Financial

The Board of Directors of Banca Monte dei Paschi di Siena S.p.A., at the meeting held today, resolved upon convening the extraordinary shareholders’ meeting on 25 and 26 January 2013, respectively in first and second call, to resolve on the attribution to the Board of Directors of the power to increase the share capital, to be exercised within five years, through the issuance of ordinary shares and with exclusion of pre-emptive rights pursuant to articles 2443 and 2441, paragraph 5, of the Italian civil code:

  1. in one tranche, for a aggregate amount, including share premium (if any), up to Euro 4.5 billion, at the exclusive service of the exercise of the Bank’s right to convert the new governmental financial instruments provided for by Law Decree 6 July 2012, no. 95, converted with amendments by Law 7 August 2012, no. 135, as subsequently amended (the “New Financial Instruments”); and/or
  2. in one or more tranches, divisible, for an aggregate amount, including share premium (if any), up to Euro 2 billion, at the exclusive service of the interest payments to be made in shares pursuant to the law applicable to the New Financial Instruments.

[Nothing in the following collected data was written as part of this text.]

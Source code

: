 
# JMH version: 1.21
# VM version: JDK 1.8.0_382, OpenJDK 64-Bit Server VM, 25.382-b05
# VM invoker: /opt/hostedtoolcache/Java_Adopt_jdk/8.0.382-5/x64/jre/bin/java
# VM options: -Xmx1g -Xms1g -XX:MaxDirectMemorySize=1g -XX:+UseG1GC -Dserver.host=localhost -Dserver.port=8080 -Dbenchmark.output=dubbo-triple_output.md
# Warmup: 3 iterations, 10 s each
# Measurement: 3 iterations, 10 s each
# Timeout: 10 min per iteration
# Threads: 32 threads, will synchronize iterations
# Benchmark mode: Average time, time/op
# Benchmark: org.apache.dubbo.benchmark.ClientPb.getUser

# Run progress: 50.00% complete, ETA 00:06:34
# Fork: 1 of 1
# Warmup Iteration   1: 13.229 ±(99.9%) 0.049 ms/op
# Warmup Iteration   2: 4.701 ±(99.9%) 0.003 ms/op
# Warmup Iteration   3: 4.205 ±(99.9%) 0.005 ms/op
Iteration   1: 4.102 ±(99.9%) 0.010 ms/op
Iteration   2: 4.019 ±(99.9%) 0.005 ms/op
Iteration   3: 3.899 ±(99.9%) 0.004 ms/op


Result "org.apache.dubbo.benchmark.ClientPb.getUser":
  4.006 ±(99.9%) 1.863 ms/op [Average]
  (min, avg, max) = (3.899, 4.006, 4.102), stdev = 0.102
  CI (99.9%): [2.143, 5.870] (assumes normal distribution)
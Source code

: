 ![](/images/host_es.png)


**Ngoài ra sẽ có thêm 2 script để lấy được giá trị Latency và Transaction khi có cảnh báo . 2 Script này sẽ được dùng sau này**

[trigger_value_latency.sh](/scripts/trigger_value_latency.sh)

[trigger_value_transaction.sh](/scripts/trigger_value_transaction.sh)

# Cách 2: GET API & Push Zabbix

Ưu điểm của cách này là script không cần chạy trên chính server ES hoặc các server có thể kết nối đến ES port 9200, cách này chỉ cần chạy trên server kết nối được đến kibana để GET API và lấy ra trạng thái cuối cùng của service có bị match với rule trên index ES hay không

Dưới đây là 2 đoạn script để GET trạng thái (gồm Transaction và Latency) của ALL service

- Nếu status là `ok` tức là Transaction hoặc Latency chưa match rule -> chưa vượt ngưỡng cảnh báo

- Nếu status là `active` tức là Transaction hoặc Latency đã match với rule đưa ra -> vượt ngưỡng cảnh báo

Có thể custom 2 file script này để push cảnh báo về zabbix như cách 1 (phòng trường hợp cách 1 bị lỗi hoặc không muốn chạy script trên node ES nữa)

Under the regime governing the New Financial Instruments, the Bank has the right to request the conversion of such instruments and, moreover, should the results of the financial year not allow payment of interest accrued on such instruments, as well as on the so-called “Tremonti Bonds” up to their redemption date, the right to make such payments in shares. As regards interest accrued on the “Tremonti Bonds” up to 31 December 2012 and, as far as permitted under the European legislative framework concerning state aids, interest accrued on the New Financial Instruments and the “Tremonti Bonds” for the financial year 2013, there exists the possibility to attribute New Financial Instruments in lieu of shares.

The proposal to attribute such powers to the Board falls within the scope of the resolutions concerning the issuance of the New Financial Instruments for an amount equal to Euro 3.9 billion (Euro 1.9 billion of which intended to be used for the redemption of the “Tremonti Bonds” issued in 2009), as lastly authorised by the Board of Directors on 28 November 2012.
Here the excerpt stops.